Iain McGilchrist in The Matter With Things refers to a study where subjects were asked to evaluate two scenarios. One described a woman giving a friend a cup of tea to which she had accidentally added poison, thinking it was sugar. In the other scenario, the woman gave her friend what she thought was poisoned tea, but it actually only had sugar added to it.
Any normal person would consider attempting to poison a friend as being morally worse than accidentally poisoning her. This is based on the person’s intentions, which our legal system also emphasizes. However, when a part of the right hemisphere (the right temporoparietal junction) is suppressed using transcranial magnetic stimulation, the same person will say that accidentally killing the friend with poison is morally worse. This is because not having a functioning right temporoparietal junction turns someone into a consequentialist. An unkind way of putting it would be to say that consequentialists resemble those with brain damage. Schizophrenics, those with autism and psychopaths share this consequentialist tendency. All of those conditions involve having trouble accessing the abilities which the right hemisphere provides such as emotions, moral intuitions, and thinking about the animate.
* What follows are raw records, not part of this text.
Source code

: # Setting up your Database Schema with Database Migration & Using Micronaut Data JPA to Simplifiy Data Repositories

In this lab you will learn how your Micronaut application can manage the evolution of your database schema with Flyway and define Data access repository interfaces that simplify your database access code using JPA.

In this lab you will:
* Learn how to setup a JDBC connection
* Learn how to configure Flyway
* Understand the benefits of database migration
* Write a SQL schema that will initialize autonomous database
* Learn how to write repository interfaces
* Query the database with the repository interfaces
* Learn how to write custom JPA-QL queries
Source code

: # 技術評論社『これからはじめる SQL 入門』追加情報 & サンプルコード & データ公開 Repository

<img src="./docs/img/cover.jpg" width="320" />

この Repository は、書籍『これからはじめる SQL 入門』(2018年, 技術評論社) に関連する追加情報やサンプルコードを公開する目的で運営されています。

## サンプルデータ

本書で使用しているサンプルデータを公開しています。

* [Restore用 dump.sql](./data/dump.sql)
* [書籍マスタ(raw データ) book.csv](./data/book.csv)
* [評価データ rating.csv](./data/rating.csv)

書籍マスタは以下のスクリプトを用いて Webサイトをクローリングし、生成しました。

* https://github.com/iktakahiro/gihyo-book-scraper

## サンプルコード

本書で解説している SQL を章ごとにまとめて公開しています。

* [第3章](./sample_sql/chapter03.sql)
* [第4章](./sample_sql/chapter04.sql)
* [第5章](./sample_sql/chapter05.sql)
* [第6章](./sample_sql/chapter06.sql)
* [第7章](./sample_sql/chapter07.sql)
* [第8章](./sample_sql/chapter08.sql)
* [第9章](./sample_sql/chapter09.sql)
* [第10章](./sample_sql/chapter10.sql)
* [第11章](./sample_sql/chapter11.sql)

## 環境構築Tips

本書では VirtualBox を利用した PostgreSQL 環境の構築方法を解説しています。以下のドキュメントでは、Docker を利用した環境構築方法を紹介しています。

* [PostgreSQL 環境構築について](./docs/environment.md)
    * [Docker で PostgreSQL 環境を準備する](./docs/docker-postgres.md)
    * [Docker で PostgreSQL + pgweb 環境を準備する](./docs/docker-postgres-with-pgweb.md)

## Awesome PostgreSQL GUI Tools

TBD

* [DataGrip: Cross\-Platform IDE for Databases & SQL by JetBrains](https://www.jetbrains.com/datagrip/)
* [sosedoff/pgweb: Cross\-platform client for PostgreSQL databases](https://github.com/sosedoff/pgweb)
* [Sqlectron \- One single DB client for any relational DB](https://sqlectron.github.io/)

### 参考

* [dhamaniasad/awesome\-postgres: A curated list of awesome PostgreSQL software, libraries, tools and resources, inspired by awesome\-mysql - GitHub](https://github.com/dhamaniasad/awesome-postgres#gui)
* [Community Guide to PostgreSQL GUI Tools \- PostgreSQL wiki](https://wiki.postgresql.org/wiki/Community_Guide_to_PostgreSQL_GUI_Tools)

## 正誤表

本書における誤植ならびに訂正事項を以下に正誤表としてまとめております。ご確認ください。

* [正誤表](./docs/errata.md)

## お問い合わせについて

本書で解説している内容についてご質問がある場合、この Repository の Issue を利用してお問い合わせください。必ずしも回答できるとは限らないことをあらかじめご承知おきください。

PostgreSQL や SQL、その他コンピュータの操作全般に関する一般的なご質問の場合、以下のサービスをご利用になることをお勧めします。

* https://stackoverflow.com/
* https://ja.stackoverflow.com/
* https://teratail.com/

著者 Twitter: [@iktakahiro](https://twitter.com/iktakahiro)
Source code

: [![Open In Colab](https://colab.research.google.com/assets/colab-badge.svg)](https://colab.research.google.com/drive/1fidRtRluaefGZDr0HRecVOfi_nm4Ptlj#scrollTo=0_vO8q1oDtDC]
Moral theory, such as Kantianism and utilitarianism, which attempts to provide rules and maxims for moral decision making, is an invention of the left hemisphere. The LH tends to be consequentialist and consequentialism abandons moral considerations in favor of preferred outcomes whether the means for achieving them are moral or not. Some years ago, I asked a convinced utilitarian whether he would prefer to be the victim of torture or to be the torturer, a scenario mentioned by Plato in The Gorgias. Plato’s character Socrates answers that both people would be miserable and unhappy, but, if he had to choose, he would rather be the victim than the despicable and malignant torturer. The utilitarian stated that both sides of the equation are morally equivalent because the outcome is the same – someone being tortured. He literally stated that guilt and innocence have no place in his “moral” viewpoint. A supposedly moral viewpoint that has no categories of guilt and innocence is a completely amoral perspective.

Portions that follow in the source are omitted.